Moving along. Fern’s father passed away when she was very young, and that will lead into the next part of this article. When Fern and I got married, her mother insisted that we have lots of life insurance and I told her no, we’re not going to invest in life insurance, we’re going to invest in education and skills. You know the story about giving a man a fish and feeding him for a day? Teach a man to fish and feed him for a lifetime? Well, instead of putting that money into a life insurance plan, we invested our time and money into ourselves. Not just Fern, but me also. Because when we got married, I was going to marry a teacher. We kept adding degrees and certificates. So, that was my response to the need to buy life insurance.

The issue of marrying a teacher? When I started college full-time, I was a little older, ten to twelve years older than most college kids. I was tired of the big city racket, and wanted the type of job that would take me

anywhere that I wanted to go. The allure of having summers off just couldn’t be passed up. So I decided to become a school teacher and I was going to marry a school teacher, and we were going to live in little town America and escape the rat race. Here we are. Of course, there was a lot more detail to that plan, and there were many lean years there. But I think the lean years make you stronger, and we still do not have life insurance. Maybe this will make a good post someday, but if you read the history of insurance, it comes from a protection racket, that if you didn’t participate, you might get hurt. But that’s a different story.

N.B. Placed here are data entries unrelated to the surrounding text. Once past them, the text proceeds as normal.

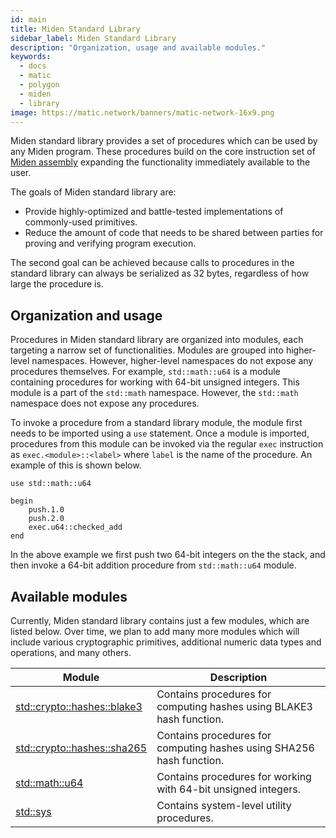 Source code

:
```yaml
---
id: main
title: Miden Standard Library
sidebar_label: Miden Standard Library
description: "Organization, usage and available modules."
keywords:
  - docs
  - matic
  - polygon
  - miden
  - library
image: https://matic.network/banners/matic-network-16x9.png 
---
```


Miden standard library provides a set of procedures which can be used by any Miden program. These procedures build on the core instruction set of [Miden assembly](../assembly/main.md) expanding the functionality immediately available to the user.

The goals of Miden standard library are:
* Provide highly-optimized and battle-tested implementations of commonly-used primitives.
* Reduce the amount of code that needs to be shared between parties for proving and verifying program execution. 

The second goal can be achieved because calls to procedures in the standard library can always be serialized as 32 bytes, regardless of how large the procedure is.

## Organization and usage
Procedures in Miden standard library are organized into modules, each targeting a narrow set of functionalities. Modules are grouped into higher-level namespaces. However, higher-level namespaces do not expose any procedures themselves. For example, `std::math::u64` is a module containing procedures for working with 64-bit unsigned integers. This module is a part of the `std::math` namespace. However, the `std::math` namespace does not expose any procedures.

To invoke a procedure from a standard library module, the module first needs to be imported using a `use` statement. Once a module is imported, procedures from this module can be invoked via the regular `exec` instruction as `exec.<module>::<label>` where `label` is the name of the procedure. An example of this is shown below.

```
use std::math::u64

begin
    push.1.0
    push.2.0
    exec.u64::checked_add
end
```
In the above example we first push two 64-bit integers on the the stack, and then invoke a 64-bit addition procedure from `std::math::u64` module.

## Available modules
Currently, Miden standard library contains just a few modules, which are listed below. Over time, we plan to add many more modules which will include various cryptographic primitives, additional numeric data types and operations, and many others.

| Module | Description |
| ------ | ----------- |
| [std::crypto::hashes::blake3](./crypto/hashes.md#blake3) | Contains procedures for computing hashes using BLAKE3 hash function. |
| [std::crypto::hashes::sha265](./crypto/hashes.md#sha256) | Contains procedures for computing hashes using SHA256 hash function. |
| [std::math::u64](./math/u64.md) | Contains procedures for working with 64-bit unsigned integers. |
| [std::sys](./sys.md)            | Contains system-level utility procedures. |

Okay. The house. Our house is not all electric. We do have wood burning heat, if we choose. Our cookstove is propane. When we moved here the house had a large propane tank, and we supplemented it with a larger

propane tank. Now the only thing we use off of this propane is our cookstove, and I guesstimate we have approximately eight years worth of propane. The house we live in is standard stick frame construction, built with the intention of having perpetual grid supplied electricity. Long term I hope to replace the windows with double hung windows. One of the first additions we made to the house were full length east and west porches, which means that the porches are on the east and west side. Someday, we hope to have a greenhouse on the south side. We did replace the roof with heavy gauge metal roofing that should last our lifetimes. The exterior facade we replaced with a concrete type 4 x 8 sheet, called in some areas Hardy Backer. 

When we moved here we had two deep water wells dug. Fern and I installed a Simple Pump system in each one. We have planted fruit trees that failed, and then planted more fruit trees that failed. We have expanded the garden every year, which for the most part is a pretty good producer, supplemented with some failures. If you read this site, then you know we produce our own meat, milk, eggs, dairy products, and we hope to continue to do that with or without the economy prospering.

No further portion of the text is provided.